The task: Copy every line that holds the string "अमरपण" from the data below.

[Records from a collection]
*** Begin section ***

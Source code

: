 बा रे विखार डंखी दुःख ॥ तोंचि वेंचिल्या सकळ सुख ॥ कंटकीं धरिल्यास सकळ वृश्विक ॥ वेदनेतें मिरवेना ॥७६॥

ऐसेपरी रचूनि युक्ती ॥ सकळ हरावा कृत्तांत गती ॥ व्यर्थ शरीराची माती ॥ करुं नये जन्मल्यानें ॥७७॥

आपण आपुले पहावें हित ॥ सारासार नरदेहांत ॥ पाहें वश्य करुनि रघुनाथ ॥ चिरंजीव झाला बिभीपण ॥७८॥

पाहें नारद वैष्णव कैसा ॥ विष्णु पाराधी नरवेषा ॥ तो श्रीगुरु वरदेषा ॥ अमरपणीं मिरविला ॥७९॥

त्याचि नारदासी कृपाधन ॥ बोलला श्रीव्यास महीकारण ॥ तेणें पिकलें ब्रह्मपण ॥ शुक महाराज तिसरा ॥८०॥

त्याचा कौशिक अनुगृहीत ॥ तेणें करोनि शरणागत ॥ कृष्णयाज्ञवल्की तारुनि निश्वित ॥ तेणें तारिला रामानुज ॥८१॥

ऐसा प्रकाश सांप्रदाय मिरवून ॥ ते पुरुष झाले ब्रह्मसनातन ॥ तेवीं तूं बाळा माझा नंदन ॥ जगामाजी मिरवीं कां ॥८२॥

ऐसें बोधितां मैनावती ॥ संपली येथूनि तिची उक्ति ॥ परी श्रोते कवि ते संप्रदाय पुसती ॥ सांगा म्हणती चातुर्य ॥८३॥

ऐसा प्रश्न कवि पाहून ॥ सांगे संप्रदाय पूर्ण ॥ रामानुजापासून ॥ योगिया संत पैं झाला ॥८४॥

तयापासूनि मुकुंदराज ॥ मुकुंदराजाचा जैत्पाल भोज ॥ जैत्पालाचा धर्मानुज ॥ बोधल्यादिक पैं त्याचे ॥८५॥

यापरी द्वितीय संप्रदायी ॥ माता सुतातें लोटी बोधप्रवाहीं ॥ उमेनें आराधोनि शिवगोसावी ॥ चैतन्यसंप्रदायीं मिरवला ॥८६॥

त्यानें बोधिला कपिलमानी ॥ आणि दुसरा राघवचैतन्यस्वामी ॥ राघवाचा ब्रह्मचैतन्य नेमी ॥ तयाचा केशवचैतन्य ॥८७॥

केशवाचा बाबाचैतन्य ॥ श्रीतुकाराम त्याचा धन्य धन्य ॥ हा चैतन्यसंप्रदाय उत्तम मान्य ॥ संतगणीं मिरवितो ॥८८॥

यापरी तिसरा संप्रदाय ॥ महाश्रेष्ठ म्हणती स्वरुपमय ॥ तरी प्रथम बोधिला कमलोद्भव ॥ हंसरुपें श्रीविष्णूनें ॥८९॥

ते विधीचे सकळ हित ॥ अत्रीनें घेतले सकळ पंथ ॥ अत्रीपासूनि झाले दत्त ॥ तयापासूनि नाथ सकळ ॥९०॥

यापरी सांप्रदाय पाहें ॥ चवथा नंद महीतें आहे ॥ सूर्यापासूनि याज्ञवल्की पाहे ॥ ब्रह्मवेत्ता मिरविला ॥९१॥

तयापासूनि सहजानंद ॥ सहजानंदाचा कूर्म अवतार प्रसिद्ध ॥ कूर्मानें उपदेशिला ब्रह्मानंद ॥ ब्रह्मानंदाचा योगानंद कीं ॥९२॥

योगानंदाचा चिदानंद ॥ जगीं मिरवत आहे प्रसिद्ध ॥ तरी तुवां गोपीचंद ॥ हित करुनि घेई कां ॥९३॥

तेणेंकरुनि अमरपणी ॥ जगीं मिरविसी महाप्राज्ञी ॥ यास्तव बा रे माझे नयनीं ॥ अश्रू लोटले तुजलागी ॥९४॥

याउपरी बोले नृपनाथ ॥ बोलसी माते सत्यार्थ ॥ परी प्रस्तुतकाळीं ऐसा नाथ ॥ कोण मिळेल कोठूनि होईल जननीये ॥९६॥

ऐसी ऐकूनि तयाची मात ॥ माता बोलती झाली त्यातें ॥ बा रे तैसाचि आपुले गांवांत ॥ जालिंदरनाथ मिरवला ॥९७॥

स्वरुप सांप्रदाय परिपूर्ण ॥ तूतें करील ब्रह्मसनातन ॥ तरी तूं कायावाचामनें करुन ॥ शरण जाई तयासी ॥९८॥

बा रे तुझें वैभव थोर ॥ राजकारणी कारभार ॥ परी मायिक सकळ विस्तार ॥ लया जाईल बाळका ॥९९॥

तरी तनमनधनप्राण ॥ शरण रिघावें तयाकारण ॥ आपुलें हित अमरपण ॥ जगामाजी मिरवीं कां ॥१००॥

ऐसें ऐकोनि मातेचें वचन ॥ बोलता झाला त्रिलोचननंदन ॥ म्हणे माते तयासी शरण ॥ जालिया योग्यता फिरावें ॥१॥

*** End section ***

Problem solution:
पाहें नारद वैष्णव कैसा ॥ विष्णु पाराधी नरवेषा ॥ तो श्रीगुरु वरदेषा ॥ अमरपणीं मिरविला ॥७९॥
तेणेंकरुनि अमरपणी ॥ जगीं मिरविसी महाप्राज्ञी ॥ यास्तव बा रे माझे नयनीं ॥ अश्रू लोटले तुजलागी ॥९४॥
तरी तनमनधनप्राण ॥ शरण रिघावें तयाकारण ॥ आपुलें हित अमरपण ॥ जगामाजी मिरवीं कां ॥१००॥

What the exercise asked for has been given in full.